Libraries are hardly the first to discover the need to determine sameness in their data. The Soundex Indexing system used by the U.S. Census was developed in the early 1900's to locate names that could sound the same when spoken.[7] Today there are more sophisticated measures of sameness in business and science that are probabilistic in nature; items A and B can be considered to be 80% the same or 60% the same. The problem is often called "record linkage" or "duplicate record detection."[8] These measures are designed work on written text, rather than using the phonetic basis of Soundex. For example, there is the Jaro-Winkler measurement between strings.[9] This technique can give you a number that represents the difference between written words, such as "Dixon" and "Dickson" (which is: 0.767). Presumably, using such a figure on a rich metadata record would produce a good measure of sameness, although once again there is the issue of determining the cut-off between "yes" and "maybe."
All of these techniques are designed on the assumption that the data that represents the same person or item will not match exactly. A company that specializes in data matching, Netrics, [10] has the motto: "Making Imperfect Data Perfectly Usable." Imperfect data is indeed the problem, and it is also the norm. Use of such scientific measurements may make it easier to combine library data in applications with data from other sources, because it is less concerned with finding identical or nearly identical data in key fields but in determining an overall measure of sameness.
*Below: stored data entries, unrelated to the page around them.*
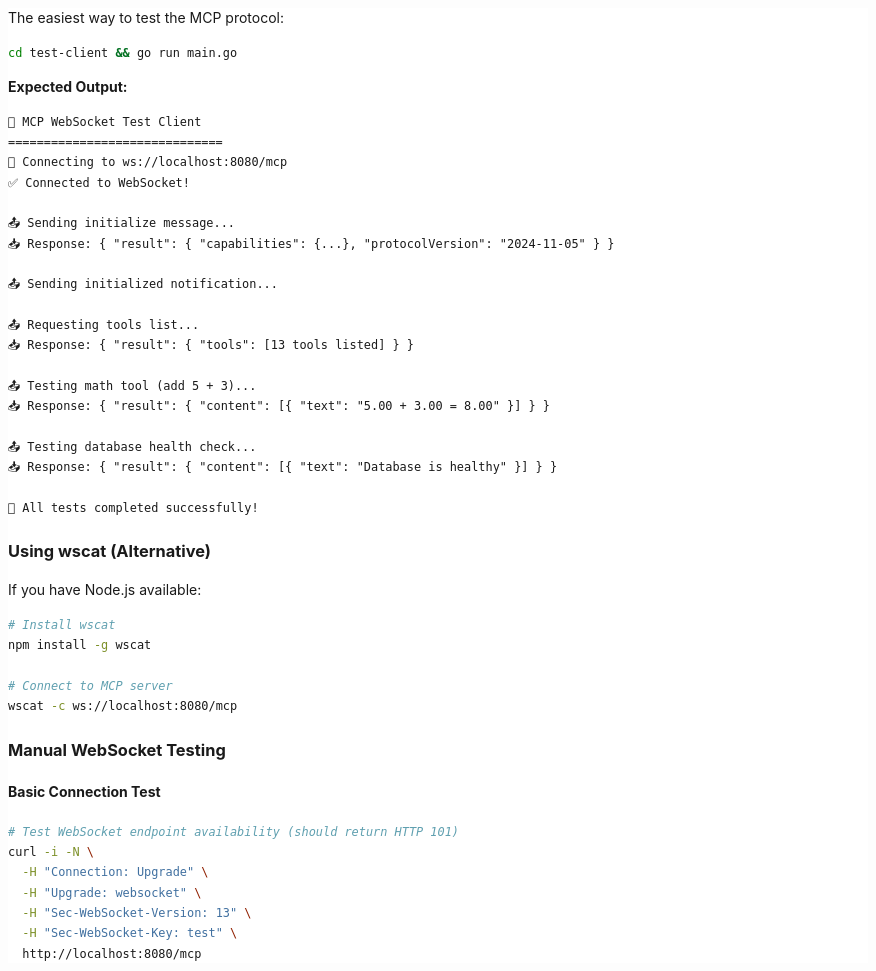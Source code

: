 The easiest way to test the MCP protocol:

```bash
cd test-client && go run main.go
```

**Expected Output:**
```
🧪 MCP WebSocket Test Client
==============================
🔌 Connecting to ws://localhost:8080/mcp
✅ Connected to WebSocket!

📤 Sending initialize message...
📥 Response: { "result": { "capabilities": {...}, "protocolVersion": "2024-11-05" } }

📤 Sending initialized notification...

📤 Requesting tools list...
📥 Response: { "result": { "tools": [13 tools listed] } }

📤 Testing math tool (add 5 + 3)...
📥 Response: { "result": { "content": [{ "text": "5.00 + 3.00 = 8.00" }] } }

📤 Testing database health check...
📥 Response: { "result": { "content": [{ "text": "Database is healthy" }] } }

🎉 All tests completed successfully!
```

### Using wscat (Alternative)

If you have Node.js available:

```bash
# Install wscat
npm install -g wscat

# Connect to MCP server
wscat -c ws://localhost:8080/mcp
```

### Manual WebSocket Testing

#### Basic Connection Test
```bash
# Test WebSocket endpoint availability (should return HTTP 101)
curl -i -N \
  -H "Connection: Upgrade" \
  -H "Upgrade: websocket" \
  -H "Sec-WebSocket-Version: 13" \
  -H "Sec-WebSocket-Key: test" \
  http://localhost:8080/mcp
```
These measures may be of use for traditional de-duplication of result sets, but the most exciting possibility in my mind is that of providing the user with "more like this" options for retrieved items. Digital texts could take us even further into suggested further reading and possible influences.
In the end, "maybe" becomes the most interesting answer to the question: "are these the same?"
[1] http://www.oclc.org/research/projects/frbr/
[2] VTLS, inc. Enriched User Searching; FRBR as the Next Dimension in Meaningful Information Retrieval. http://vtls.com/presentations/Virtua_Enriched_User_Searching.ppt (Accessed July 1, 2008)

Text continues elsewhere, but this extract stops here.